The victim needs to understand that each and every verbal slip or behavioral setback on the abuser’s part is a test of her conviction.  When confronted, he will bemoan her lack of empathy and question why she doesn’t instead commend him for the most menial effort.  In truth, he resents the expectations placed on him, and his push for ever more grace represents nothing more than an incremental return to the patterns which he prefers and has grown hurtfully accustomed.

“I’m trying” is nothing but a ploy, a lie, a show.  He is conveying that the effort he is required to put forth to remain in the relationship is only a drag on his real intentions.  On the other hand, if a recovering abuser truly sees the harm he has done and is committed to repairing the damage, he won’t have to try to love his family, nor will he resent those who are counting on him to demonstrate an appropriate measure of respect and care and protection.

If an abuser has to remind you that he is trying, he isn’t.

Cindy Burrell

Copyright 2016, All Rights Reserved

*Although abusers may be of either gender, the overwhelming majority of abusers are male; therefore the abuser is referenced in the masculine.  The reader’s understanding is appreciated.

7 thoughts on ““I’m Trying”: Setting the Stage for Failure”

  1. I’m sure many will resonate with this post. Thank you for setting the record straight on, “I’m trying.”

  2. Cindy, once again, so true!

    While the abuser’s target(s) are believing they might once again start to trust the abuser and have a mutually respectful relationship moving forward, the abuser is just working a surface plan to manipulate the target(s) back into his/her life. I experienced something like the dynamic you present in your story, above, twice.

    His “change” seemed so REAL the first two times!

    The third time, however, was NOT a charm for him, but deliverance for me.

    You were very strong to firmly establish boundaries. I was strong in the first and second major events that prompted his faux change, but by the time he forced me out (the third and final event), I had long since withdrawn more and more into myself and just prayed for some kind of end. That time, it was the “still, small voice” of the Holy Spirit prompting me to “leave, now,” in the middle of my ex’s last drunken tirade against me, and I did.

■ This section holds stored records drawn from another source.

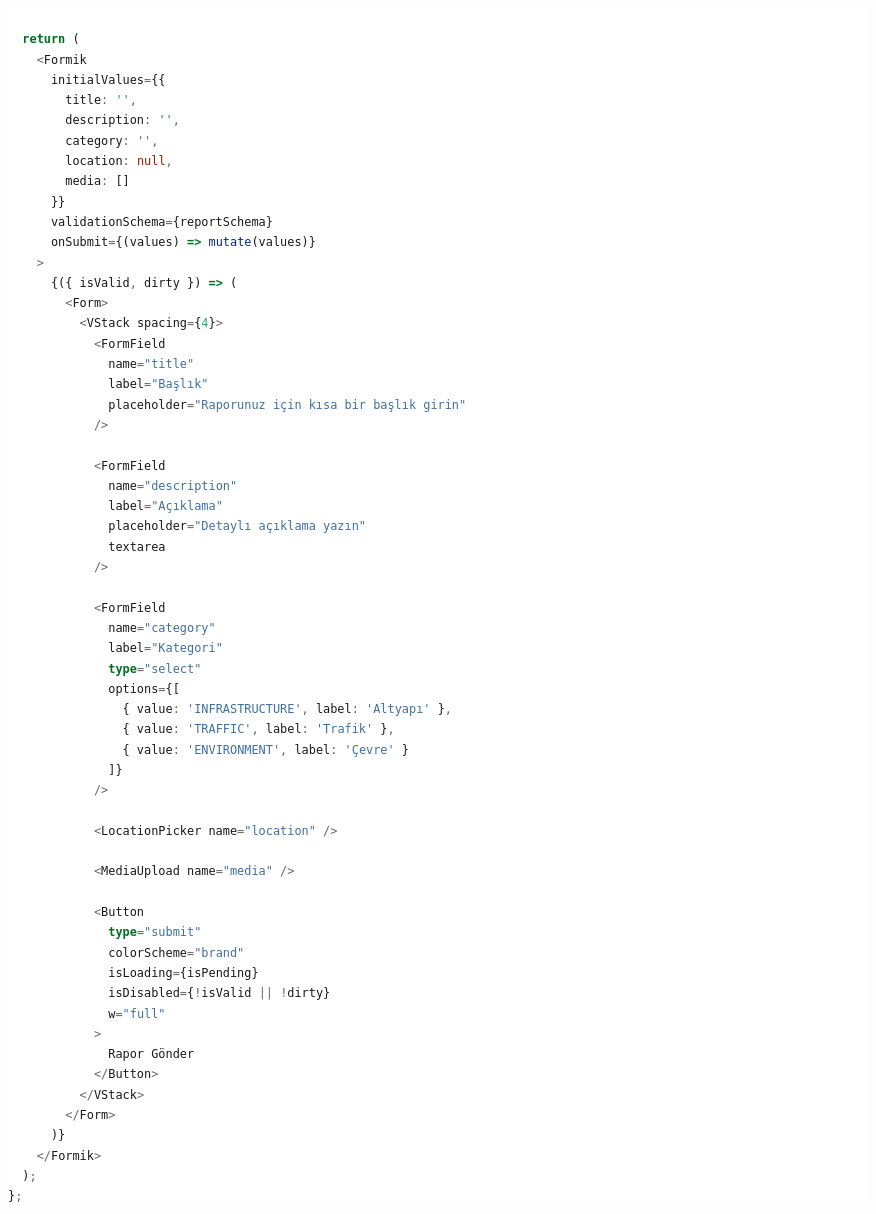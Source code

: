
 ```typescript
  
  return (
    <Formik
      initialValues={{
        title: '',
        description: '',
        category: '',
        location: null,
        media: []
      }}
      validationSchema={reportSchema}
      onSubmit={(values) => mutate(values)}
    >
      {({ isValid, dirty }) => (
        <Form>
          <VStack spacing={4}>
            <FormField
              name="title"
              label="Başlık"
              placeholder="Raporunuz için kısa bir başlık girin"
            />
            
            <FormField
              name="description"
              label="Açıklama"
              placeholder="Detaylı açıklama yazın"
              textarea
            />
            
            <FormField
              name="category"
              label="Kategori"
              type="select"
              options={[
                { value: 'INFRASTRUCTURE', label: 'Altyapı' },
                { value: 'TRAFFIC', label: 'Trafik' },
                { value: 'ENVIRONMENT', label: 'Çevre' }
              ]}
            />
            
            <LocationPicker name="location" />
            
            <MediaUpload name="media" />
            
            <Button
              type="submit"
              colorScheme="brand"
              isLoading={isPending}
              isDisabled={!isValid || !dirty}
              w="full"
            >
              Rapor Gönder
            </Button>
          </VStack>
        </Form>
      )}
    </Formik>
  );
};
```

    Why did it take three times? Pastors and Christian “counselors” who might be reading this note well: I was still under the erroneous impression that divorce was somehow the unforgiveable sin and that if I left him because of his once-again escalating verbal abuse and disrespect I would somehow be out from under God’s protection and provision.

    Lies, both.

    How am I recovering? By staying completely away from my now (3 years’) ex husband, accessing my excellent support group of believers, this site and others where the truth of the Scriptures is explained, and by remaining very close to the Lord.

    The plain truth is this: Jesus Christ is still in the business of delivering us from evil.

    Sometimes, as hard as we try to make things right, the truth is we are dealing with an evil that simply does not go away. It is we who need to flee.

    And lest a reader think I didn’t “try” enough to love him and pray for him and so on, my marriage lasted over forty years.

    Keep up the wonderful work, Cindy!

  3. Thank you, Cindy, for your insight. I often get caught up in the I’m trying and the I’m sorry, but no real change. What I have appreciated most is how you have given us the insight to listen to our instincts.

    I am thankful for you and your obedience to encourage many of us!

    1. Hello, Kelly, and thank you for taking the time to write and share.

      I’m glad to know that these articles are helpful. Let me know if I can direct you in any way. I’m here to help.

      Cindy

  4. Absolutely perfect timing! You always put my dilemmas and doubts into simple, understandable words. Thank you!